AVF: Como surgiu a ideia da Fábrica Cultural e Mercado Iaô?

MM- Eu tive a oportunidade e conheço o poder de transformação da arte e da educação. Queria oferecer o mesmo para outras pessoas. Visitei alguns projetos e pensamos em fazer um projeto social.  A Fábrica Cultural é uma ONG. Quando chegamos aqui (na atual sede do mercado Iaô) vi a imagem de Nossa Senhora de Fátima e disse à minha empresária: é aqui.
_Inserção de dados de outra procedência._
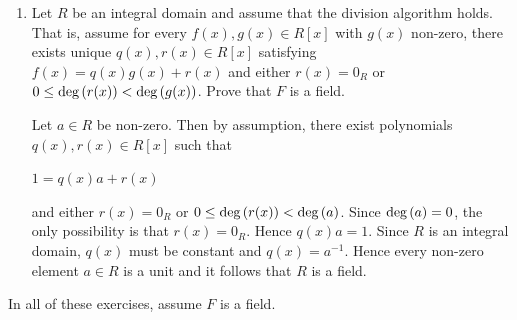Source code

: \documentclass[11pt,fleqn,dvipsnames,usenames]{article}
\newcommand{\p}{\noindent}
\begin{document}
\begin{enumerate}
\item Let $R$ be an integral domain and assume that the division algorithm holds.  That is, assume for every $f(x),g(x)\in R[x]$ with $g(x)$ non-zero, there exists unique $q(x), r(x)\in R[x]$ satisfying $f(x) = q(x)g(x) + r(x)$ and either $r(x) = 0_{R}$ or $0 \leq\text{deg}\left(r(x)\right) < \text{deg}\left(g(x)\right)$.  Prove that $F$ is a field.
\vsmsp

\solution Let $a\in R$ be non-zero.  Then by assumption, there exist polynomials $q(x),r(x)\in R[x]$ such that
\begin{center}
$1 = q(x)a + r(x)$
\end{center}
and either $r(x) = 0_{R}$ or $0\leq \text{deg}\left(r(x)\right) < \text{deg}\left(a\right)$.  Since $\text{deg}\left(a\right) = 0$, the only possibility is that $r(x) = 0_{R}$.  Hence $q(x)a = 1$.  Since $R$ is an integral domain, $q(x)$ must be constant and $q(x) = a^{-1}$.  Hence every non-zero element $a\in R$ is a unit and it follows that $R$ is a field.
\end{enumerate}
\vsp

\p {\huge \S5.3 Solutions}
\vsp

\p In all of these exercises, assume $F$ is a field.
\end{document}
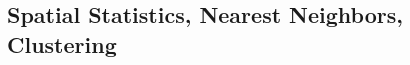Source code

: \documentclass[10pt]{article}
\begin{document}








\subsection{Spatial Statistics, Nearest Neighbors, Clustering}\label{ssnn}
\end{document}

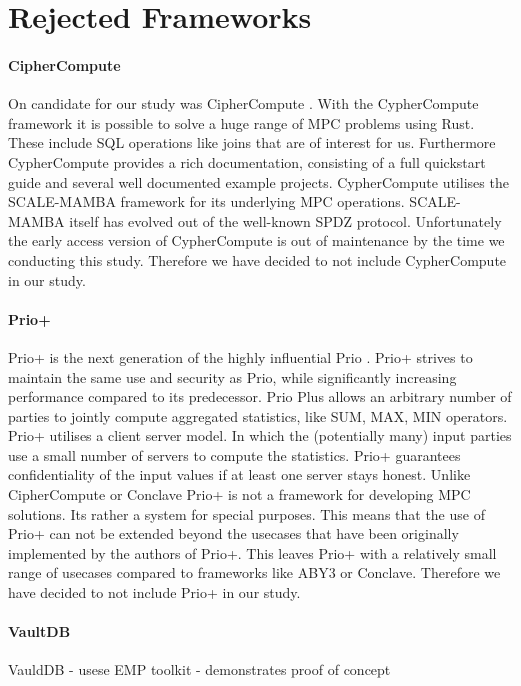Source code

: \section{Rejected Frameworks}
\paragraph{CipherCompute}
On candidate for our study was CipherCompute \cite{Cosmian} . With the CypherCompute framework it is possible to solve a huge range of MPC problems using Rust. These include SQL operations like joins that are of interest for us. Furthermore CypherCompute provides a rich documentation, consisting of a full quickstart guide and several well documented example projects. CypherCompute utilises the SCALE-MAMBA \cite{aly2021scale} framework for its underlying MPC operations. SCALE-MAMBA  itself has evolved out of the well-known SPDZ \cite{SPDZ} protocol. Unfortunately the early access version of CypherCompute is out of maintenance by the time we conducting this study. Therefore we have decided to not include CypherCompute in our study.

\paragraph{Prio+}
Prio+ \cite{cryptoeprint:2021:576} is the next generation of the highly influential Prio \cite{201553}. Prio+ strives to maintain the same use and security as Prio, while significantly increasing performance compared to its predecessor. Prio Plus allows an arbitrary number of parties to jointly compute aggregated statistics, like SUM, MAX, MIN operators. Prio+ utilises a client server model. In which the (potentially many) input parties use a small number of servers to compute the statistics. Prio+ guarantees confidentiality of the input values if at least one server stays honest. Unlike CipherCompute or Conclave Prio+ is not a framework for developing MPC solutions. Its rather a system for special purposes. This means that the use of Prio+ can not be extended beyond the usecases that have been originally implemented by the authors of Prio+. This leaves Prio+ with a relatively small range of usecases compared to frameworks like ABY3 or Conclave. Therefore we have decided to not include Prio+ in our study.

\paragraph{VaultDB}
VauldDB \cite{rogers2022vaultdb} 
- usese EMP toolkit \cite{emp-toolkit}
- demonstrates proof of concept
Mas, como sempre, precisamos lutar pra conquistar o espaço. Primeiro, criamos relação com organizações próximas. Fizemos um convênio com a igreja da Penha e alugamos galpões para proporcionar os cursos a jovens e crianças como: empreendedorismo, corte e costura, o programa jovens aprendizes, etc. Chegamos a ter cinco núcleos, em bairros diferentes e formamos cerca de três a quatro mil jovens. Muitos dos que participaram dos cursos, hoje trabalham com a gente, outros estão pelo mercado e alguns abriram o próprio negócio.  Temos meninas que lançaram marca própria. Só ano passado o espaço passou a ser exclusivamente nosso. Esse ano estamos um São João especial, o Iaô junino, que já é sucesso. O mercado Iaô é um projeto de economia criativa que nasceu do pensamento de trazer vida para Itapagipe . Já são cinco anos. Temos artesanato, gastronomia e a comunidade está unida. Estamos consolidando nosso centro cultural.

A gente que é preto tem que dar moral pras coisas da gente. Temos que nos fortalecer.

* Entrevista publicada no Jornal A Voz da Favela, edição de junho 2019.